Hayalet “Anlaştık!” diye haykırdı, “Bilecik’in yarısı ve senenin yarısı!” Bahtiyar Bey olsa bana Paris’i tapulardı fakat hayaletin huyu suyu başkaydı; eh, ecel şerbeti de sarhoş ediyor insanı demek.

İnsan, hudutları da ufukları da aşmayı daima gündeminde tutmalıdır. 

***

Çengelköy sırtlarındaki, denize nazır konağa varan yolu, Hayalet Kont tarif etti.

Komando üniformasını çıkarıp uşak kostümü giymiş bir adam, konak bahçesinin ferforje kapısını açtı: “Kimsiniz?”

“İsmim Ahmet Hamdi Tanpınar. Edebiyat profesörüyüm. Payidar Bey müsaitse…”
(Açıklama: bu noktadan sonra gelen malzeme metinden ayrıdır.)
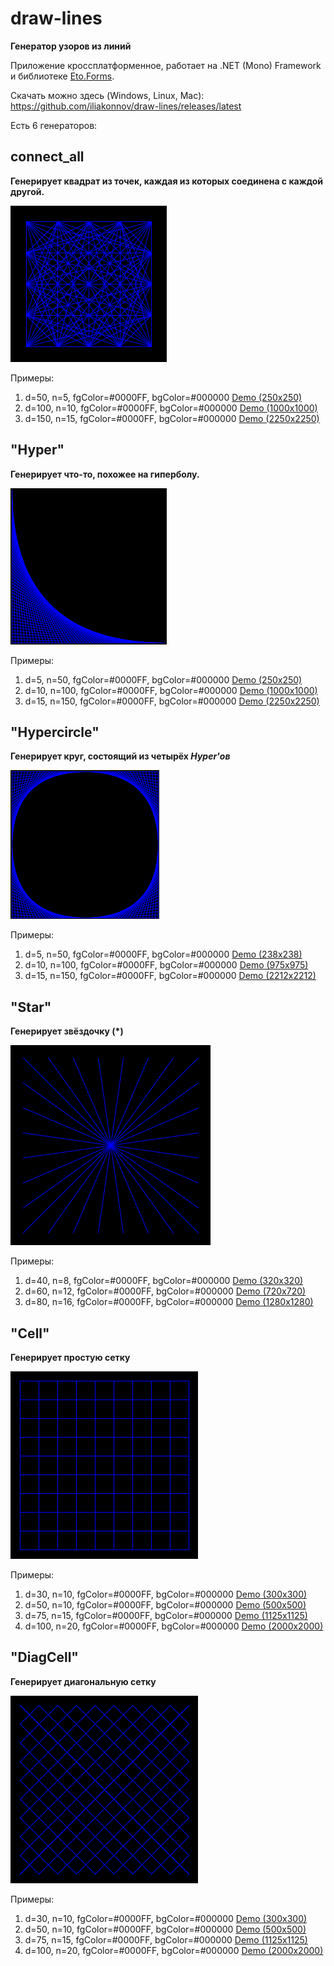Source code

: # draw-lines
**Генератор узоров из линий**

Приложение кроссплатформенное, работает на .NET (Mono) Framework и библиотеке [Eto.Forms](https://github.com/picoe/Eto).

Скачать можно здесь (Windows, Linux, Mac): https://github.com/iliakonnov/draw-lines/releases/latest

Есть 6 генераторов:

## connect_all
__Генерирует квадрат из точек, каждая из которых соединена с каждой другой.__

![Preview](https://github.com/iliakonnov/draw-lines/raw/master/demo/connect_all/50-5.png)

Примеры:
  1. d=50, n=5, fgColor=#0000FF, bgColor=#000000 [Demo (250x250)](https://github.com/iliakonnov/draw-lines/raw/master/demo/connect_all/50-5.png)
  2. d=100, n=10, fgColor=#0000FF, bgColor=#000000 [Demo (1000x1000)](https://github.com/iliakonnov/draw-lines/raw/master/demo/connect_all/100-10.png)
  3. d=150, n=15, fgColor=#0000FF, bgColor=#000000 [Demo (2250x2250)](https://github.com/iliakonnov/draw-lines/raw/master/demo/connect_all/150-15.png)
  
## "Hyper"
__Генерирует что-то, похожее на гиперболу.__

![Preview](https://github.com/iliakonnov/draw-lines/raw/master/demo/Hyper/5-50.png)

Примеры:
  1. d=5, n=50, fgColor=#0000FF, bgColor=#000000 [Demo (250x250)](https://github.com/iliakonnov/draw-lines/raw/master/demo/Hyper/5-50.png)
  2. d=10, n=100, fgColor=#0000FF, bgColor=#000000 [Demo (1000x1000)](https://github.com/iliakonnov/draw-lines/raw/master/demo/Hyper/10-100.png)
  3. d=15, n=150, fgColor=#0000FF, bgColor=#000000 [Demo (2250x2250)](https://github.com/iliakonnov/draw-lines/raw/master/demo/Hyper/15-150.png)
  
## "Hypercircle"
__Генерирует круг, состоящий из четырёх *Hyper'ов*__

![Preview](https://github.com/iliakonnov/draw-lines/raw/master/demo/Hypercircle/5-50.png)

Примеры:
  1. d=5, n=50, fgColor=#0000FF, bgColor=#000000 [Demo (238x238)](https://github.com/iliakonnov/draw-lines/raw/master/demo/Hypercircle/5-50.png)
  2. d=10, n=100, fgColor=#0000FF, bgColor=#000000 [Demo (975x975)](https://github.com/iliakonnov/draw-lines/raw/master/demo/Hypercircle/10-100.png)
  3. d=15, n=150, fgColor=#0000FF, bgColor=#000000 [Demo (2212x2212)](https://github.com/iliakonnov/draw-lines/raw/master/demo/Hypercircle/15-150.png)

## "Star"
__Генерирует звёздочку (*)__

![Preview](https://github.com/iliakonnov/draw-lines/raw/master/demo/Star/40-8.png)

Примеры:
  1. d=40, n=8, fgColor=#0000FF, bgColor=#000000 [Demo (320x320)](https://github.com/iliakonnov/draw-lines/raw/master/demo/Star/40-8.png)
  2. d=60, n=12, fgColor=#0000FF, bgColor=#000000 [Demo (720x720)](https://github.com/iliakonnov/draw-lines/raw/master/demo/Star/60-12.png)
  3. d=80, n=16, fgColor=#0000FF, bgColor=#000000 [Demo (1280x1280)](https://github.com/iliakonnov/draw-lines/raw/master/demo/Star/60-12.png)

## "Cell"
__Генерирует простую сетку__

![Preview](https://github.com/iliakonnov/draw-lines/raw/master/demo/Cell/30-10.png)

Примеры:
  1. d=30, n=10, fgColor=#0000FF, bgColor=#000000 [Demo (300x300)](https://github.com/iliakonnov/draw-lines/raw/master/demo/Cell/30-10.png)
  1. d=50, n=10, fgColor=#0000FF, bgColor=#000000 [Demo (500x500)](https://github.com/iliakonnov/draw-lines/raw/master/demo/Cell/50-10.png)
  2. d=75, n=15, fgColor=#0000FF, bgColor=#000000 [Demo (1125x1125)](https://github.com/iliakonnov/draw-lines/raw/master/demo/Cell/75-15.png)
  3. d=100, n=20, fgColor=#0000FF, bgColor=#000000 [Demo (2000x2000)](https://github.com/iliakonnov/draw-lines/raw/master/demo/Cell/100-20.png)

## "DiagCell"
__Генерирует диагональную сетку__

![Preview](https://github.com/iliakonnov/draw-lines/raw/master/demo/diagCell/30-10.png)

Примеры:
  1. d=30, n=10, fgColor=#0000FF, bgColor=#000000 [Demo (300x300)](https://github.com/iliakonnov/draw-lines/raw/master/demo/diagCell/30-10.png)
  2. d=50, n=10, fgColor=#0000FF, bgColor=#000000 [Demo (500x500)](https://github.com/iliakonnov/draw-lines/raw/master/demo/diagCell/50-10.png)
  3. d=75, n=15, fgColor=#0000FF, bgColor=#000000 [Demo (1125x1125)](https://github.com/iliakonnov/draw-lines/raw/master/demo/diagCell/75-15.png)
  4. d=100, n=20, fgColor=#0000FF, bgColor=#000000 [Demo (2000x2000)](https://github.com/iliakonnov/draw-lines/raw/master/demo/diagCell/100-20.png)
“Kumandan edebiyattan hazzetmez.” 63 yaşındaki Payidar Kont mütekait [emekli] bir tümgeneral. 10 metre kadar ötemdeki ceviz ağacının altında, at büyüklüğünde bir kangal köpeğiyle şakalaşıyordu. Üstünde oduncu gömleği, altında bahçıvan pantolonu, ayağında çizme. Bir yandan puro içerken, hayvanın boynundaki dikenli tasmayı çekiştirerek “Hey Toraman! Hop Toraman!” diye bağırıyor. Kesik kulaklarıyla ve suratındaki yırtık bir maskeye benzeyen lekeyle kabuslardan fırlamış gibi görünen dev köpek, hoplayıp zıplarken bir inliyor, bir hırlıyor. Sahibine karışık duygular besliyor besbelli; onun buruşuk derisini hırsla parçalayıp etini kemiğini çatır çutur yesin mi, zalimane şakalarına katlanıp yorulmasını mı beklesin?

“Siz gene de_”

Sabrı taşan uşak, bakışlarıyla üstüme başıma zehir saçtı: “Bu haneye randevusuz giremezsiniz.” O esnada Toraman birden donup kaldı. Gözlerini yanımdaki Bahtiyar Bey’e dikmişti.

“Anlıyorum, lakin_”

“Kumandan kimseye randevu vermez. Konağın çevresinden 5 dakika zarfında uzaklaşmazsanız_”

“Hey! N’oluyor orada?” Payidar Kont, köpeği taş kesilince beni farketmişti ve şimdi yanımıza geliyordu. Purosunu emdi. Dumanı üfledi.

Bahtiyar Bey’i ne general ne de uşak görüyor.

“Hoşgeldiniz” dedi mikrofonik sesiyle “ne istemiştiniz?”

“Ben, mahdumunuz [oğul] merhum Bahtiyar Bey’in ahbabıyım. Başınız sağolsun. Sizce bir beis yoksa, biraz konuşabilir miyiz?”

Kelimeleri, madeni birer levha misali ısırıyordu: “Teşekkür ederim. Oğlumun arkadaşlarının hiçbirini tanımadım. Bu saatten sonra da tanımak istemiyorum!”

“Fakat bu cidden mühim_”

“Ben, Bahtiyar’ı yıllar evvel evlatlıktan reddetmiştim! Derhal gitmezseniz, Toraman, emir erim yahut ikisi birden size haddinizi bildirir!”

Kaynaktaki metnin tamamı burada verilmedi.